I don’t feel much better about the speed prior than the regular Solomonoff prior.
- Daniel Kokotajlo 8 Oct 2019 1:06 UTC
  LW: 6 AF: 4
  AF Parent
  Thanks! I’m not sure I follow you. Here’s what I think you are saying:
  --Occam’s Razor will be sufficient for predicting human behavior of course; it just isn’t sufficient for finding the intended planner-reward pair. Because (A) the simplest way to predict human behavior has nothing to do with planners and rewards, and so (B) the simplest planner-reward pair will be degenerate or weird as A&M argue.
  --You agree that this argument also works for Laws+Initial Conditions; Occam’s Razor is generally insufficient, not just insufficient for inferring preferences of irrational agents!
  --You think the argument is more likely to work for inferring preferences than for Laws+Initial Conditions though.
  If this is what you are saying, then I agree with the second and third points but disagree with the first—or at least, I don’t see any argument for it in A&M’s paper. It may still be true, but further argument is needed. In particular their arguments for (A) are pretty weak, methinks—that’s what my section “Objections to the arguments for step 2” is about.
  Edit to clarify: By “I agree with the second point” I mean I agree that if the argument works at all, it probably works for Laws+Initial Conditions as well. I don’t think the argument works though. But I do think that Occam’s Razor is probably insufficient.
  - Rohin Shah 9 Oct 2019 7:11 UTC
    LW: 3 AF: 2
    AF Parent
    That’s an accurate summary of what I’m saying.
    at least, I don’t see any argument for it in A&M’s paper. It may still be true, but further argument is needed.
    If you are picking randomly out of a set of N possibilities, the chance that you pick the “correct” one is 1/N. It seems like in any decomposition (whether planner/reward or initial conditions/dynamics), there will be N decompositions, with N >> 1, where I’d say “yeah, that probably has similar complexity as the correct one”. The chance that the correct one is also the simplest one out of all of these seems basically like 1/N, which is ~0.

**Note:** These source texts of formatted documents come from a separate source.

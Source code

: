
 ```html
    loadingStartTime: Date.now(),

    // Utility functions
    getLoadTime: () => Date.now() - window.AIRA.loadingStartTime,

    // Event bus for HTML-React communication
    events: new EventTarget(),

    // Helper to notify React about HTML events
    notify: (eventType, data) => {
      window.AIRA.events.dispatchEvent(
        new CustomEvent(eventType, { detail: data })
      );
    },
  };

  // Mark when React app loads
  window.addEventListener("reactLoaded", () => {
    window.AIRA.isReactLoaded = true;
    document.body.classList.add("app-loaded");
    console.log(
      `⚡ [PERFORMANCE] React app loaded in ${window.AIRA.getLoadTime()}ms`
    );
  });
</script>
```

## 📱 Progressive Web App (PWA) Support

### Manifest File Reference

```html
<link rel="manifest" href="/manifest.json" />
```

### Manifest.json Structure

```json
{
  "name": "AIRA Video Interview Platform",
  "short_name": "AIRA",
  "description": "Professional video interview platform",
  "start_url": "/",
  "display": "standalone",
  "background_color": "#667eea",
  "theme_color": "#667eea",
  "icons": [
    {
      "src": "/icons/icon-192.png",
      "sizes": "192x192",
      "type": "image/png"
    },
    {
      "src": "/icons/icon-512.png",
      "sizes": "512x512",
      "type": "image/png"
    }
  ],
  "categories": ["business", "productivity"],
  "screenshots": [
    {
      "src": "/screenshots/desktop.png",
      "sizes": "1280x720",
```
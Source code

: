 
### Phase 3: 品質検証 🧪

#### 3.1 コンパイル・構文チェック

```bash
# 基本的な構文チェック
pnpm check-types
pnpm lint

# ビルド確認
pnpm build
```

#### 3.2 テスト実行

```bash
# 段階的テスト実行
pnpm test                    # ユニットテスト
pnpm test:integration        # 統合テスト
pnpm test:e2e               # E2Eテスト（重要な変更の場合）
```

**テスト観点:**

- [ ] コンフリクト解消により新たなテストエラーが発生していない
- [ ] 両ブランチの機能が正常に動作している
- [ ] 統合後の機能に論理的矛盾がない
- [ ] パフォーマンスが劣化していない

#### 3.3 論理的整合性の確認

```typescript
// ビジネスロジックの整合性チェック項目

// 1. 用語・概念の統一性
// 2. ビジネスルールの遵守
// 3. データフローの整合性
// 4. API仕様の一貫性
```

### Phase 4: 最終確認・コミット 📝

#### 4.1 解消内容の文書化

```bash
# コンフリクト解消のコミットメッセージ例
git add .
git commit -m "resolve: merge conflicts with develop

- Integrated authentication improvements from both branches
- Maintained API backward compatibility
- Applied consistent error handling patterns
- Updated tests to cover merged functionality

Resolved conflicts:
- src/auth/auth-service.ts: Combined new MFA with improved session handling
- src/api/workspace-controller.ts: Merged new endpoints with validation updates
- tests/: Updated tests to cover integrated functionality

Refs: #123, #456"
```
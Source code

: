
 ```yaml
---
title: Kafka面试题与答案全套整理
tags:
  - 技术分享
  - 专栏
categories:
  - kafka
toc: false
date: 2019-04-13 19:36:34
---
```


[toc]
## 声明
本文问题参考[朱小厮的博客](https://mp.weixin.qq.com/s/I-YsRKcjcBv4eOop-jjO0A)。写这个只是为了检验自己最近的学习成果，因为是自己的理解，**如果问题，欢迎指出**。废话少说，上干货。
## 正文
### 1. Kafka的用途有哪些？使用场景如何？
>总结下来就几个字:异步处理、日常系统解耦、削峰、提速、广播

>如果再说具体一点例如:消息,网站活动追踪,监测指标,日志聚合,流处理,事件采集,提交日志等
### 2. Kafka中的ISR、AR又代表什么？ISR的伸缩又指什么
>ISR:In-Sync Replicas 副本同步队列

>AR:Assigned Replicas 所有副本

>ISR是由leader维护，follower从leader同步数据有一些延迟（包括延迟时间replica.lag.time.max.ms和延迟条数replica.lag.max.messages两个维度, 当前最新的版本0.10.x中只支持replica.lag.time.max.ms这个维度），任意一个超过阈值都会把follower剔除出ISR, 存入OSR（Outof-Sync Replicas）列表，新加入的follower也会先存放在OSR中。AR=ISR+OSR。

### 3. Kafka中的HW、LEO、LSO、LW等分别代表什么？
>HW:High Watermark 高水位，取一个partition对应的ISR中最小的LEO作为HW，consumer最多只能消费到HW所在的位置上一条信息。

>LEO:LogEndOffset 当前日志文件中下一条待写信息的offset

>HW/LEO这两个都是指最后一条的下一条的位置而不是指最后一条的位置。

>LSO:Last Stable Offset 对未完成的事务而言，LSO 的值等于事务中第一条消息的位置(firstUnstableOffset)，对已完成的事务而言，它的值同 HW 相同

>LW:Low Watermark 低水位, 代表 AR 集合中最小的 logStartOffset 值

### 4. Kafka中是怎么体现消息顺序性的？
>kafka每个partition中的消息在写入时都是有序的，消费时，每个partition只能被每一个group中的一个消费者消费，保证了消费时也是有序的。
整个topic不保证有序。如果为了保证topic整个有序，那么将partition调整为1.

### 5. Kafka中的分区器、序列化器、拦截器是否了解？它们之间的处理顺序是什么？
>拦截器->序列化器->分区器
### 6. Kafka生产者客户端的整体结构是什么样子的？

    You could make an argument that we aren’t actually choosing randomly, and correctness is basically identical to simplicity. I feel the pull of this argument in the limit of infinite data for laws of physics (but not for finite data), but it just seems flatly false for the reward/planner decomposition.
    - Daniel Kokotajlo 9 Oct 2019 22:45 UTC
      LW: 1 AF: 1
      AF Parent
      I feel like there’s a big difference between “similar complexity” and “the same complexity.” Like, if we have theory T and then we have theory T* which adds some simple unobtrusive twist to it, we get another theory which is of similar complexity… yet realistically an Occam’s-Razor-driven search process is not going to settle on T*, because you only get T* by modifying T. And if I’m wrong about this then it seems like Occam’s Razor is broken in general; in any domain there are going to be ways to turn T’s into T*’s. But Occam’s Razor is not broken in general (I feel).
      Maybe this is the argument you anticipate above with ”...we aren’t actually choosing randomly.” Occam’s Razor isn’t random. Again, I might agree with you that intuitively Occam’s Razor seems more useful in physics than in preference-learning. But intuitions are not arguments, and anyhow they aren’t arguments that appeared in the text of A&M’s paper.